■ Exercise requirements ■
Below are the entries; give again exactly the lines from the one mentioning "webpage's meta keywords" through the one mentioning "The TLS protocol", inclusive.
------ Given data ------
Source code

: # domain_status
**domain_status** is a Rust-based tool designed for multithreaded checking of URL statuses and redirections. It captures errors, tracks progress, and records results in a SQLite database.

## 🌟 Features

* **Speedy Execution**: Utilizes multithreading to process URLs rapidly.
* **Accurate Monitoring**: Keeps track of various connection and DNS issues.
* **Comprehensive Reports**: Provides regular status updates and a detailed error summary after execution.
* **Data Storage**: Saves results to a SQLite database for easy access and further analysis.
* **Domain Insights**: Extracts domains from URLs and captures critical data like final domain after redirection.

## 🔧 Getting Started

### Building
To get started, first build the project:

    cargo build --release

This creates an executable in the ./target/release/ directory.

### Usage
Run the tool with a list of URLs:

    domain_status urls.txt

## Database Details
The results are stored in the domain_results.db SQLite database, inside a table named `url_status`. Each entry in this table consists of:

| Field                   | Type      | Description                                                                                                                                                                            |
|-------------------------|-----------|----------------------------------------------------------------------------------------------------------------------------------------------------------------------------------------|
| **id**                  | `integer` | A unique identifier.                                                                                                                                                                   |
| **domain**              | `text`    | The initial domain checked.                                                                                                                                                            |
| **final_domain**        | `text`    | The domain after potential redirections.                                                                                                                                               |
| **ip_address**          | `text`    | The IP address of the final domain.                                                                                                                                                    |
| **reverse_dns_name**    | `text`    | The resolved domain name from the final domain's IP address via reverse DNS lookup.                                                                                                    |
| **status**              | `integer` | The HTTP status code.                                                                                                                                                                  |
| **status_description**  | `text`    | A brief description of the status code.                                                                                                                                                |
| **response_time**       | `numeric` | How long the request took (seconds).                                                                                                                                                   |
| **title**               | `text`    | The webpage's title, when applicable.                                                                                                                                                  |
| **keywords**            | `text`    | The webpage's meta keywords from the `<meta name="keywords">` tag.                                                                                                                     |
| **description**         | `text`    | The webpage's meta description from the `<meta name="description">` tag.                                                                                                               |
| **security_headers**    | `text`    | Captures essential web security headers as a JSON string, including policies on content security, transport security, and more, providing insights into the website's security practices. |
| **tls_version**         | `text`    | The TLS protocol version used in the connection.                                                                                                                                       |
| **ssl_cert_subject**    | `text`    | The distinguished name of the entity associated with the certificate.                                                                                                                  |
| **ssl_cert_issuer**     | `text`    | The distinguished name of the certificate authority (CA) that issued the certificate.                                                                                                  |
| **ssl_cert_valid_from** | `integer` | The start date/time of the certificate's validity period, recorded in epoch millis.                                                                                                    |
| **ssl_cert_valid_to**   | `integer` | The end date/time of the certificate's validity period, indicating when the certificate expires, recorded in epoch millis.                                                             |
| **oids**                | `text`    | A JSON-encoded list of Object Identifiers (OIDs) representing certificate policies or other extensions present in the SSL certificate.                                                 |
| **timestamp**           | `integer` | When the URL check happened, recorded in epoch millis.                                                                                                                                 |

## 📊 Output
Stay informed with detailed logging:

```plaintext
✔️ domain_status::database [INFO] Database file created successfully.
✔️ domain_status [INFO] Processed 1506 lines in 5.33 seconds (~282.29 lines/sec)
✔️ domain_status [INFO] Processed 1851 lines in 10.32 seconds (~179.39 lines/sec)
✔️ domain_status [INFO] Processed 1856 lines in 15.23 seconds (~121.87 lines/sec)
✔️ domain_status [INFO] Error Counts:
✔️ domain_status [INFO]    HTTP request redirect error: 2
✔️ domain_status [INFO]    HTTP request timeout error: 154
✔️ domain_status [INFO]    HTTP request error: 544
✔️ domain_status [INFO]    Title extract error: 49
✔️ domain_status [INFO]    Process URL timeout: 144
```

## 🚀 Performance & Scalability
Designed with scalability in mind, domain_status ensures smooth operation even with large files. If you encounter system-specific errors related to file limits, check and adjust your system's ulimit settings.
------
■ Result ■
| **keywords**            | `text`    | The webpage's meta keywords from the `<meta name="keywords">` tag.                                                                                                                     |
| **description**         | `text`    | The webpage's meta description from the `<meta name="description">` tag.                                                                                                               |
| **security_headers**    | `text`    | Captures essential web security headers as a JSON string, including policies on content security, transport security, and more, providing insights into the website's security practices. |
| **tls_version**         | `text`    | The TLS protocol version used in the connection.                                                                                                                                       |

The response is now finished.